Harris picked up the pace in the second half, however, withstanding a pitiful attempt from Biden to attack her criminal justice record in California. A stronger combination punch from Tulsi Gabbard elicited applause from the crowd and plaudits from critics online, but Harris defended her lifelong opposition to the death penalty — which has sometimes come into contrast with her official duties as a prosecutor — and insisted that she now supports the legalization of marijuana. Only time will tell whether Gabbard’s “Kamala is a cop”-style attack sustained any lasting damage.
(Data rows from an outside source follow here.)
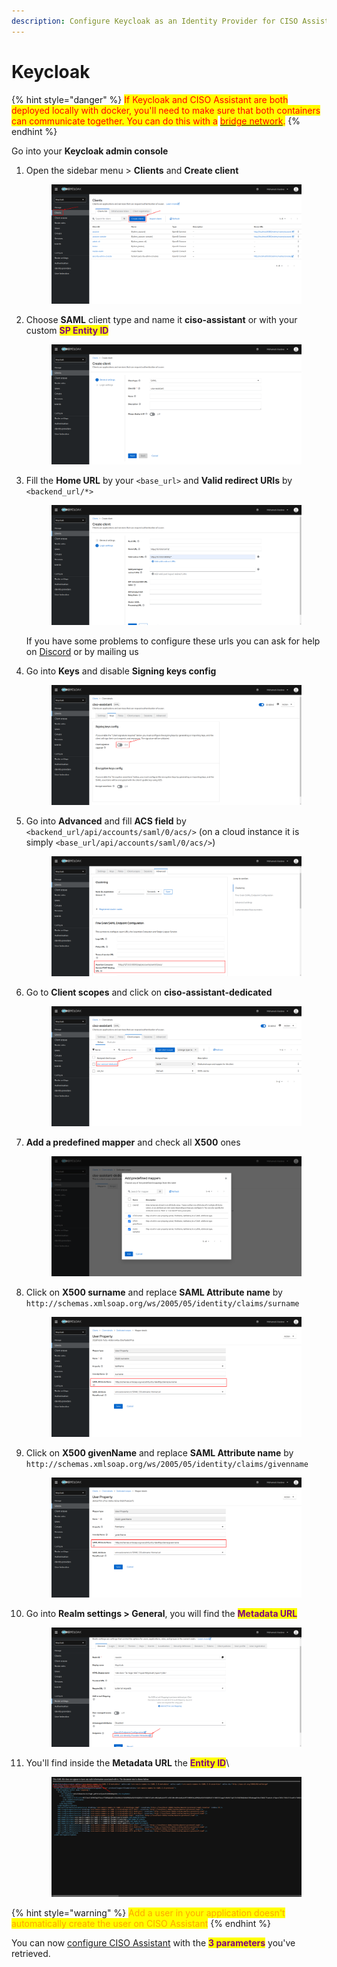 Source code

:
 ```yaml
---
description: Configure Keycloak as an Identity Provider for CISO Assistant
---
```


# Keycloak

{% hint style="danger" %}
<mark style="color:red;">If Keycloak and CISO Assistant are both deployed locally with docker, you'll need to make sure that both containers can communicate together. You can do this with a</mark> [<mark style="color:red;">bridge network</mark>](https://docs.docker.com/engine/network/drivers/bridge/)<mark style="color:red;">.</mark>
{% endhint %}

Go into your **Keycloak admin console**

1.  Open the sidebar menu > **Clients** and **Create client**

    <figure><img src="../../.gitbook/assets/Screenshot 2024-08-20 09.40.06.png" alt=""><figcaption></figcaption></figure>
2.  Choose **SAML** client type and name it **ciso-assistant** or with your custom <mark style="color:purple;">**SP Entity ID**</mark>

    <figure><img src="../../.gitbook/assets/Screenshot 2024-08-20 09.41.23.png" alt=""><figcaption></figcaption></figure>
3.  Fill the **Home URL** by your `<base_url>` and **Valid redirect URIs** by `<backend_url/*>`

    <figure><img src="../../.gitbook/assets/Screenshot 2024-08-20 09.53.57.png" alt=""><figcaption></figcaption></figure>

    If you have some problems to configure these urls you can ask for help on [Discord](https://discord.gg/8C4X7ndQQ4) or by mailing us
4.  Go into **Keys** and disable **Signing keys config**

    <figure><img src="../../.gitbook/assets/Screenshot 2024-08-20 09.57.51.png" alt=""><figcaption></figcaption></figure>
5.  Go into **Advanced** and fill **ACS field** by `<backend_url/api/accounts/saml/0/acs/>` (on a cloud instance it is simply `<base_url/api/accounts/saml/0/acs/>`)

    <figure><img src="../../.gitbook/assets/Screenshot 2024-08-20 10.01.40.png" alt=""><figcaption></figcaption></figure>
6.  Go to **Client scopes** and click on **ciso-assistant-dedicated**

    <figure><img src="../../.gitbook/assets/Screenshot 2024-08-20 10.04.23.png" alt=""><figcaption></figcaption></figure>
7.  **Add a predefined mapper** and check all **X500** ones

    <figure><img src="../../.gitbook/assets/Screenshot 2024-08-20 10.07.22.png" alt=""><figcaption></figcaption></figure>
8.  Click on **X500 surname** and replace **SAML Attribute name** by `http://schemas.xmlsoap.org/ws/2005/05/identity/claims/surname`

    <figure><img src="../../.gitbook/assets/Screenshot 2024-08-20 11.00.15.png" alt=""><figcaption></figcaption></figure>
9.  Click on **X500 givenName** and replace **SAML Attribute name** by `http://schemas.xmlsoap.org/ws/2005/05/identity/claims/givenname`

    <figure><img src="../../.gitbook/assets/Screenshot 2024-08-20 11.02.11.png" alt=""><figcaption></figcaption></figure>


10. Go into **Realm settings > General**, you will find the <mark style="color:purple;">**Metadata URL**</mark>

    <figure><img src="../../.gitbook/assets/Screenshot 2024-08-20 11.14.57.png" alt=""><figcaption></figcaption></figure>
11. You'll find inside the **Metadata URL** the <mark style="color:purple;">**Entity ID**</mark>\


    <figure><img src="../../.gitbook/assets/Screenshot 2024-08-20 11.15.46.png" alt=""><figcaption></figcaption></figure>

{% hint style="warning" %}
<mark style="color:orange;">Add a user in your application doesn't automatically create the user on CISO Assistant</mark>
{% endhint %}

You can now [configure CISO Assistant](https://intuitem.gitbook.io/ciso-assistant/features-highlights/sso#configure-ciso-assistant-with-saml) with the <mark style="color:purple;">**3 parameters**</mark> you've retrieved.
Using part of her stump speech, Harris had the most effective closing of any of the candidates, calling Trump a “predator” and insisting that she knows how to prosecute such people. She will have to go out and make the case. Debates, as we learned tonight, are not going to be a crutch for her.
Julián Castro
After a breakout showing at the first debate, Castro put in a solid, if not understated, performance in round two. He spoke the third-fewest minutes of the 10 candidates, but he reminded voters he’s the lone candidate with a policing reform plan and earned applause for invoking the popular uprising in Puerto Rico that pushed out a corrupt governor and insisting that Daniel Pantaleo, the New York police officer who choked Eric Garner to death, should be fired. Castro also made the strongest case of anyone onstage for why Democrats should impeach Trump and, if Senate Majority Leader Mitch McConnell blocks it, campaign against “Moscow Mitch,” as Castro put it, and the obstructionist Republicans in 2020. Castro didn’t bring down the house, but he kept up his momentum enough to stay on track for the fall debates.